Now you may think that from then on things were all great. Well it did start to get better but there were also many battles that I had to fight. I knew that I had to quit wrestling all-together, but it had become such a part of me that in my mind it felt like I was giving up a part of me, and I was but it was a part of me that I could live without now that God was back in my life. I managed to quit but I went back to wrestling a few months later with another group of people. I was a referee for a few shows and tried not to let it rule my life like it did before, but it was more the people that I was around that was the problem not the sport so much itself. I started to slide back again and fall back into old habits. I met a guy who was being trained by my old trainer who was one of the people who spread rumors about me. I should have known at the time and recognized the warning signs that God put in front of me, but I didn’t. Thankfully it didn’t last very long but it made me realize how easy it is to fall when we start thinking we can handle things in our own strength and that we don’t need God for everything. At that point I re-dedicated my life to God and promised myself to give this a shot and try to ask God for help when I needed it instead of getting upset and worried about how I would handle it. God sure tested me on that promise through people at work. They started to treat me unfairly and it was getting to me a lot and I would come home crying almost every night. I hadn’t done anything to these people that would make them want to treat me how they were treating me but they were. That’s when I started to pray whenever things were said that upset me or made me angry. I knew that the easy option would be to have a go back and treat them how they were treating me or even just walking out and quitting, but the more I prayed about it the more peace I felt. I stopped worrying about the situation and just handed it over to God and told myself that he is in control, there is a reason to why he is giving me this trial.

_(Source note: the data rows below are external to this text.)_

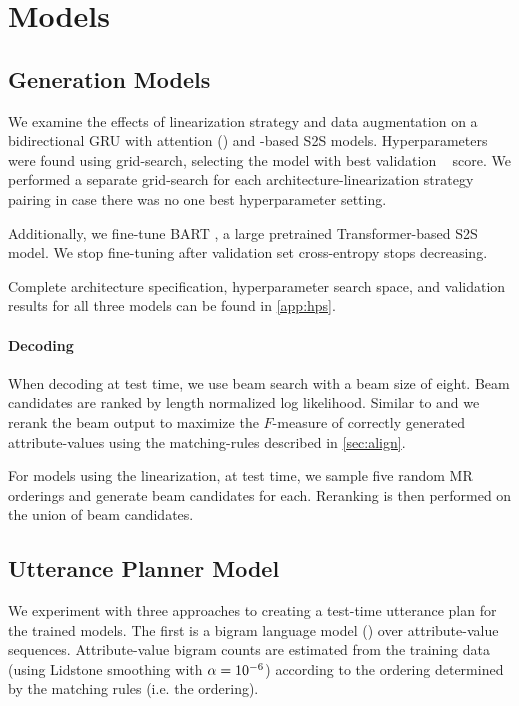 \section{Models}

\subsection{Generation Models}

We examine the effects of linearization strategy and data augmentation on a
bidirectional GRU with attention (\biGRU) and \Transformer-based S2S models.
Hyperparameters were found using grid-search, selecting the model with best
validation \bleu~\cite{papineni2002} score. We performed a separate
grid-search for each architecture-linearization strategy pairing in case there
was no one best hyperparameter setting.  

Additionally, we fine-tune BART \cite{lewis2020}, a large pretrained
Transformer-based S2S model. We stop fine-tuning after validation set
cross-entropy stops decreasing.

Complete architecture specification, hyperparameter search space, and
validation results for all three models can be found in \autoref{app:hps}.

\paragraph{Decoding}

When decoding at test time, we use beam search with a beam size of eight.
Beam candidates are ranked by length normalized log likelihood.  Similar to
\citet{dusek2019} and \citet{juraska2019} we rerank the beam output to
maximize the $F$-measure of correctly generated attribute-values using the
matching-rules described in \autoref{sec:align}.

For models using the   linearization, at test time, we sample
five random MR orderings and generate beam candidates for each. Reranking is
then performed on the union of beam candidates. 

\subsection{Utterance Planner Model} We experiment with three approaches to
creating a test-time utterance plan for the  trained models. The
first is a bigram language model (\BgUP) over attribute-value sequences.
Attribute-value bigram counts are estimated from the training data 
(using Lidstone smoothing \cite{chen1996} with $\alpha=10^{-6}$)  according to the
ordering determined by the matching rules (i.e. the  ordering).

A verse that I was told really helped me through that time especially. 1 Peter 5 : 6 – 11 “Humble yourselves, therefore, under God’s mighty hand, that he may lift you up in due time. Cast all your anxiety on him because he cares for you. Be self-controlled and alert. Your enemy the devil prowls around like a roaring lion looking for some-one to devour. Resist him, standing firm in the faith, because you know that your brothers throughout the world are undergoing the same kind of sufferings; And the God of all grace, who called you to his eternal glory in Christ, after you have suffered a little while, will himself restore you and make you strong, firm and steadfast. To him be the power forever and ever. Amen.” It’s a long one but it’s one that has helped me so much. Knowing that I can cast all my worries on him because He loves and cares for me is amazing and knowing that I’m not the only person who is going through things like this is a comfort. I know that for me I feel like no-one can understand what I’m going through but I know now that it is just Satan trying to get me down. It has become a lot easier for me to trust God and I know that I can give things over to him so that I don’t need to worry anymore and have complete confidence that he will take care of everything, but I still have a long way to go. I’m so thankful for the people God has put in my life who have and are helping me through everything and for not giving up on me and I’m especially thankful that God never gave up on me even when I turned my back on him. I can only hope that now when people look at me they can see that sparkle in my eyes again which I know only comes from the Holy Spirit.

1 comment:

  1. Thanks for sharing! I had known some of that, but not all of it :)
    It's been really good to have you back at church, and back in music! I want you to know that I'm praying for you, and I love you lots!!